+++ DATA TO EXAMINE +++
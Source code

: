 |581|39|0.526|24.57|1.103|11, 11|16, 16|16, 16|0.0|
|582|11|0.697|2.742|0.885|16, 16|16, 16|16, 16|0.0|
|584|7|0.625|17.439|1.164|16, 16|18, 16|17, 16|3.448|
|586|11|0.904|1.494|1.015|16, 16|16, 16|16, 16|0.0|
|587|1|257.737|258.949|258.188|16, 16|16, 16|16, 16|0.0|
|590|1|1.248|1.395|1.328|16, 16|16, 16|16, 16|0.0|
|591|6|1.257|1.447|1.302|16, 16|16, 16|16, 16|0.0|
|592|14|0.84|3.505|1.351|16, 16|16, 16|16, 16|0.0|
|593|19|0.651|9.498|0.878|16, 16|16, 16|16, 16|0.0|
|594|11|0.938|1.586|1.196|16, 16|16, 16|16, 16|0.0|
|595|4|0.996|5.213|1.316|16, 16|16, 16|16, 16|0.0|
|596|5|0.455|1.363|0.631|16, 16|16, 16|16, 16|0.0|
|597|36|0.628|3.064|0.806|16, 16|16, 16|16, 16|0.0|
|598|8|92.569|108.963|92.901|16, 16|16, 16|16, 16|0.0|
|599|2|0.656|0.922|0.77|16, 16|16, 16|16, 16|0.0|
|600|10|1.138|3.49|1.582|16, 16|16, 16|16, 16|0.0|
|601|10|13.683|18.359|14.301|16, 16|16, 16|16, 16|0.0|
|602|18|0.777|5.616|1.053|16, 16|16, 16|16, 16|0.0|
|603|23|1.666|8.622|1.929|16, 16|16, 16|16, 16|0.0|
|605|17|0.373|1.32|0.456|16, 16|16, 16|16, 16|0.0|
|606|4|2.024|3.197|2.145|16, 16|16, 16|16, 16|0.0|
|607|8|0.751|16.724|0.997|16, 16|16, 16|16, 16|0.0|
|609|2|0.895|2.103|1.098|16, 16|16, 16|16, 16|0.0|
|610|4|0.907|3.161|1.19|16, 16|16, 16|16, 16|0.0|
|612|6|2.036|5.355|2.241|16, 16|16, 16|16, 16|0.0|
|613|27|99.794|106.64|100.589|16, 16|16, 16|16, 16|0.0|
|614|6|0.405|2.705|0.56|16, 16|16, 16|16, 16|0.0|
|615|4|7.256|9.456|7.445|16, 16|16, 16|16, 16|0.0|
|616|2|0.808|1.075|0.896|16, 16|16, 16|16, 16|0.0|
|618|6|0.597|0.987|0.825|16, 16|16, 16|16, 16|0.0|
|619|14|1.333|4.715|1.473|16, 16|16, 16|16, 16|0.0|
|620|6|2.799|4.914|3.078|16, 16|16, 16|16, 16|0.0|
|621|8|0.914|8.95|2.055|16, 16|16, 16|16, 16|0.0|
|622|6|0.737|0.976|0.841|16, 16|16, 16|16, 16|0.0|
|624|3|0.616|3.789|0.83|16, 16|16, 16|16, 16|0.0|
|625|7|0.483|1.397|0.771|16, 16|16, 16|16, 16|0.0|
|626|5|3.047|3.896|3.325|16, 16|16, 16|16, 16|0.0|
+++
--- WHAT IS NEEDED ---
Reproduce all the records. Keep them exact, please.

--- OUTPUT FOR THIS EXERCISE ---
Source code

: |581|39|0.526|24.57|1.103|11, 11|16, 16|16, 16|0.0|
|582|11|0.697|2.742|0.885|16, 16|16, 16|16, 16|0.0|
|584|7|0.625|17.439|1.164|16, 16|18, 16|17, 16|3.448|
|586|11|0.904|1.494|1.015|16, 16|16, 16|16, 16|0.0|
|587|1|257.737|258.949|258.188|16, 16|16, 16|16, 16|0.0|
|590|1|1.248|1.395|1.328|16, 16|16, 16|16, 16|0.0|
|591|6|1.257|1.447|1.302|16, 16|16, 16|16, 16|0.0|
|592|14|0.84|3.505|1.351|16, 16|16, 16|16, 16|0.0|
|593|19|0.651|9.498|0.878|16, 16|16, 16|16, 16|0.0|
|594|11|0.938|1.586|1.196|16, 16|16, 16|16, 16|0.0|
|595|4|0.996|5.213|1.316|16, 16|16, 16|16, 16|0.0|
|596|5|0.455|1.363|0.631|16, 16|16, 16|16, 16|0.0|
|597|36|0.628|3.064|0.806|16, 16|16, 16|16, 16|0.0|
|598|8|92.569|108.963|92.901|16, 16|16, 16|16, 16|0.0|
|599|2|0.656|0.922|0.77|16, 16|16, 16|16, 16|0.0|
|600|10|1.138|3.49|1.582|16, 16|16, 16|16, 16|0.0|
|601|10|13.683|18.359|14.301|16, 16|16, 16|16, 16|0.0|
|602|18|0.777|5.616|1.053|16, 16|16, 16|16, 16|0.0|
|603|23|1.666|8.622|1.929|16, 16|16, 16|16, 16|0.0|
|605|17|0.373|1.32|0.456|16, 16|16, 16|16, 16|0.0|
|606|4|2.024|3.197|2.145|16, 16|16, 16|16, 16|0.0|
|607|8|0.751|16.724|0.997|16, 16|16, 16|16, 16|0.0|
|609|2|0.895|2.103|1.098|16, 16|16, 16|16, 16|0.0|
|610|4|0.907|3.161|1.19|16, 16|16, 16|16, 16|0.0|
|612|6|2.036|5.355|2.241|16, 16|16, 16|16, 16|0.0|
|613|27|99.794|106.64|100.589|16, 16|16, 16|16, 16|0.0|
|614|6|0.405|2.705|0.56|16, 16|16, 16|16, 16|0.0|
|615|4|7.256|9.456|7.445|16, 16|16, 16|16, 16|0.0|
|616|2|0.808|1.075|0.896|16, 16|16, 16|16, 16|0.0|
|618|6|0.597|0.987|0.825|16, 16|16, 16|16, 16|0.0|
|619|14|1.333|4.715|1.473|16, 16|16, 16|16, 16|0.0|
|620|6|2.799|4.914|3.078|16, 16|16, 16|16, 16|0.0|
|621|8|0.914|8.95|2.055|16, 16|16, 16|16, 16|0.0|
|622|6|0.737|0.976|0.841|16, 16|16, 16|16, 16|0.0|
|624|3|0.616|3.789|0.83|16, 16|16, 16|16, 16|0.0|
|625|7|0.483|1.397|0.771|16, 16|16, 16|16, 16|0.0|
|626|5|3.047|3.896|3.325|16, 16|16, 16|16, 16|0.0|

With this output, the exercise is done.